==================================
* OTU tables are now stored on disk in the BIOM file format (see http://biom-format.org). The BIOM format webpage describes the motivation for the switch, but briefly it will support interoperability of related tools (e.g., QIIME/MG-RAST/mothur/VAMPS), and is a more efficient representation of data/metadata. The biom-format projects DenseTable and SparseTable objects are now used to represent OTU tables in memory. See the convert_biom.py script in the biom-format project for converting between 'classic' and BIOM formatted OTU tables.
* Added a script, add_qiime_labels, that allows users to specify a directory of fasta files, along with a mapping file of SampleID<tab>fasta file name, and combines the fasta files into a single combined fasta file with QIIME compatible labels. This is to handle situations where sequencing centers perform their own proprietary demultiplexing into separate fasta files per sample, instead of supplying raw data, but users would like to use QIIME to analyze their data.

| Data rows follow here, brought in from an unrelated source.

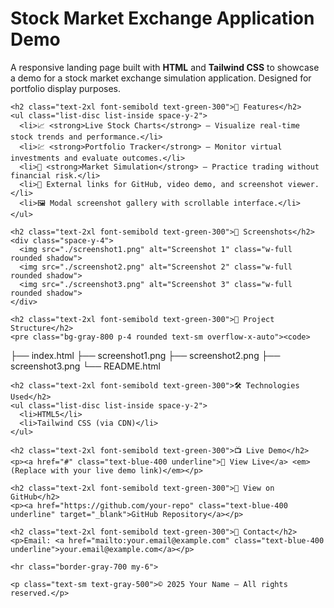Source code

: <!DOCTYPE html>
<html lang="en">
<head>
  <meta charset="UTF-8">
  <meta name="viewport" content="width=device-width, initial-scale=1">
  <title>Stock Market Exchange Application Demo</title>
  <link href="https://cdn.tailwindcss.com" rel="stylesheet">
</head>
<body class="bg-gray-900 text-white font-sans leading-relaxed p-8">
  <div class="max-w-4xl mx-auto space-y-8">
    <h1 class="text-4xl font-bold text-green-400">Stock Market Exchange Application Demo</h1>
    <p>A responsive landing page built with <strong>HTML</strong> and <strong>Tailwind CSS</strong> to showcase a demo for a stock market exchange simulation application. Designed for portfolio display purposes.</p>

    <h2 class="text-2xl font-semibold text-green-300">🚀 Features</h2>
    <ul class="list-disc list-inside space-y-2">
      <li>📈 <strong>Live Stock Charts</strong> – Visualize real-time stock trends and performance.</li>
      <li>💹 <strong>Portfolio Tracker</strong> – Monitor virtual investments and evaluate outcomes.</li>
      <li>🧪 <strong>Market Simulation</strong> – Practice trading without financial risk.</li>
      <li>🔗 External links for GitHub, video demo, and screenshot viewer.</li>
      <li>🖼️ Modal screenshot gallery with scrollable interface.</li>
    </ul>

    <h2 class="text-2xl font-semibold text-green-300">📸 Screenshots</h2>
    <div class="space-y-4">
      <img src="./screenshot1.png" alt="Screenshot 1" class="w-full rounded shadow">
      <img src="./screenshot2.png" alt="Screenshot 2" class="w-full rounded shadow">
      <img src="./screenshot3.png" alt="Screenshot 3" class="w-full rounded shadow">
    </div>

    <h2 class="text-2xl font-semibold text-green-300">📂 Project Structure</h2>
    <pre class="bg-gray-800 p-4 rounded text-sm overflow-x-auto"><code>
├── index.html
├── screenshot1.png
├── screenshot2.png
├── screenshot3.png
└── README.html
    </code></pre>

    <h2 class="text-2xl font-semibold text-green-300">🛠️ Technologies Used</h2>
    <ul class="list-disc list-inside space-y-2">
      <li>HTML5</li>
      <li>Tailwind CSS (via CDN)</li>
    </ul>

    <h2 class="text-2xl font-semibold text-green-300">📺 Live Demo</h2>
    <p><a href="#" class="text-blue-400 underline">🔗 View Live</a> <em>(Replace with your live demo link)</em></p>

    <h2 class="text-2xl font-semibold text-green-300">📁 View on GitHub</h2>
    <p><a href="https://github.com/your-repo" class="text-blue-400 underline" target="_blank">GitHub Repository</a></p>

    <h2 class="text-2xl font-semibold text-green-300">📧 Contact</h2>
    <p>Email: <a href="mailto:your.email@example.com" class="text-blue-400 underline">your.email@example.com</a></p>

    <hr class="border-gray-700 my-6">

    <p class="text-sm text-gray-500">© 2025 Your Name — All rights reserved.</p>
  </div>
</body>
</html>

* Added new compare_categories.py script to perform significance testing of categories/sample grouping. Added accompanying tutorial and new RExecutor class to util.py. Methods supported by compare_categories.py are Adonis, Anosim, BEST, Moran's I, MRPP, PERMANOVA, PERMDISP, and RDA. See doc/tutorials/category_comparison.rst for details.
* compare_distance_matrices.py can now perform partial Mantel and Mantel correlogram tests in addition to the traditional Mantel test. Additionally, the script has several new options. Added new supporting tutorial and generic statistical method library code (doc/tutorials/distance_matrix_comparison.rst, qiime/stats.py, qiime/compare_distance_matrices.py), and two new classes (DistanceMatrix and MetadataMap) to util.py.
* make_3d_plots.py added a new option "-s" which by default only outputs the unscaled points, whereas user can choose to show scaled, unscaled or both.
* split_libraries_fastq.py default parameters updated based on evaluation of parameter settings on real and mock community data sets. A manuscript describing these results is currently in preparation. Briefly, the -p/--min_per_read_length parameter was modified to take a fraction of the full read length that is acceptable as the minimum, rather than an absolute (integer) length. Additionally the --max_bad_run_length default was changed from 1 to 3.
* check_id_map.py code was completely refactored to increase readability and ease of modification. Now also creates html output to display locations of errors and warnings in the mapping file.
* Altered default value of min_length in align_seqs.py and parallel_align_seqs_pynast.py. This was previously set to 150 based on 454 FLX data, but it is now computed as 75% of the median input sequence length. This will scale better across platforms and read length, and allow for more consistent handling in of data from different sources. The user can still pass --min_length with a specific value to override the default.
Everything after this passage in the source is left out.